Keep every line in which "usseln" occurs and drop the rest of the data.

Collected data
<<<<

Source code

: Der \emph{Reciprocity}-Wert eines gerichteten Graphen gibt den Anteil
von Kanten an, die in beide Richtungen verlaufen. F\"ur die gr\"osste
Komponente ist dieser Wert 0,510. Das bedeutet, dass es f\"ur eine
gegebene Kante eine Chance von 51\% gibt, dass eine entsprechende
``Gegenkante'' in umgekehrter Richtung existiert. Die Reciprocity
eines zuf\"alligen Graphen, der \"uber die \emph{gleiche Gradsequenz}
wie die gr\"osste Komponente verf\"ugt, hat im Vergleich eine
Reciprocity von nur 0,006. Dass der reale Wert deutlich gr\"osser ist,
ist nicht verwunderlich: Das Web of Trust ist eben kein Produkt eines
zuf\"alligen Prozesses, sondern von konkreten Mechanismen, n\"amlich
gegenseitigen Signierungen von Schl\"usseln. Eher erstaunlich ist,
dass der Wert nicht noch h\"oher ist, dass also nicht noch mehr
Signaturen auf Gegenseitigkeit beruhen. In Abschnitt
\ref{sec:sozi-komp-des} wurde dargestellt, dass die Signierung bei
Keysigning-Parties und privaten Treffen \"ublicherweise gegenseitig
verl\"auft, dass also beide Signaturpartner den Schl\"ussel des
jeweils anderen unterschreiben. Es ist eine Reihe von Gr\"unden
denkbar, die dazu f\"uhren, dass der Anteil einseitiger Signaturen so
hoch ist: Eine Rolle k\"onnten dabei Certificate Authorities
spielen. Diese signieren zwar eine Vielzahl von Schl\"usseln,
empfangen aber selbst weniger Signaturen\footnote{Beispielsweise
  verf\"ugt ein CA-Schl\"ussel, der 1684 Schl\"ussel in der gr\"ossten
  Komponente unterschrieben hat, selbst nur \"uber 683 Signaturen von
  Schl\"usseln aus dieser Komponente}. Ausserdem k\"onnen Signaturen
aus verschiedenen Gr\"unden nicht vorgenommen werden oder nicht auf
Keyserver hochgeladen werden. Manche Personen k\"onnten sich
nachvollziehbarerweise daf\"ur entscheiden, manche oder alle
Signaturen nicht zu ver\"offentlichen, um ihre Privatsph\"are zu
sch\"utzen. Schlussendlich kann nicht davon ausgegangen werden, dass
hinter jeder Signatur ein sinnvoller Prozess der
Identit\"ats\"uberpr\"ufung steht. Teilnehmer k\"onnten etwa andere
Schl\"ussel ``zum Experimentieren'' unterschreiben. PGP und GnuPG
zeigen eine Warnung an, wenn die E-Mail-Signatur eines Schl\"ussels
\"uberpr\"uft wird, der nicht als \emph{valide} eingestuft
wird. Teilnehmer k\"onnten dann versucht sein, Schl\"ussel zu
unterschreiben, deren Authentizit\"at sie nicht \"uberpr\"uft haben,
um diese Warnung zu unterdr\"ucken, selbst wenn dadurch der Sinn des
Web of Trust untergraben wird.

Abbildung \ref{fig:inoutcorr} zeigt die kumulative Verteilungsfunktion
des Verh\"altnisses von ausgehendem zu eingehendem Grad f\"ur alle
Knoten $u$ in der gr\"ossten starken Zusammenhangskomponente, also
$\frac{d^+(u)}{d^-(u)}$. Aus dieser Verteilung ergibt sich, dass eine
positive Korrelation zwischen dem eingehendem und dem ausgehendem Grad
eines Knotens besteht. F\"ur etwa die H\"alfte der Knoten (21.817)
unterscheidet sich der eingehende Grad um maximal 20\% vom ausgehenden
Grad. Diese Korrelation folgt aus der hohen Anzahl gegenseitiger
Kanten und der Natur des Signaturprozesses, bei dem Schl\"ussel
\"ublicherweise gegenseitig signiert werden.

>>>>

» **Task response**
gegenseitigen Signierungen von Schl\"usseln. Eher erstaunlich ist,
spielen. Diese signieren zwar eine Vielzahl von Schl\"usseln,
  Schl\"usseln aus dieser Komponente}. Ausserdem k\"onnen Signaturen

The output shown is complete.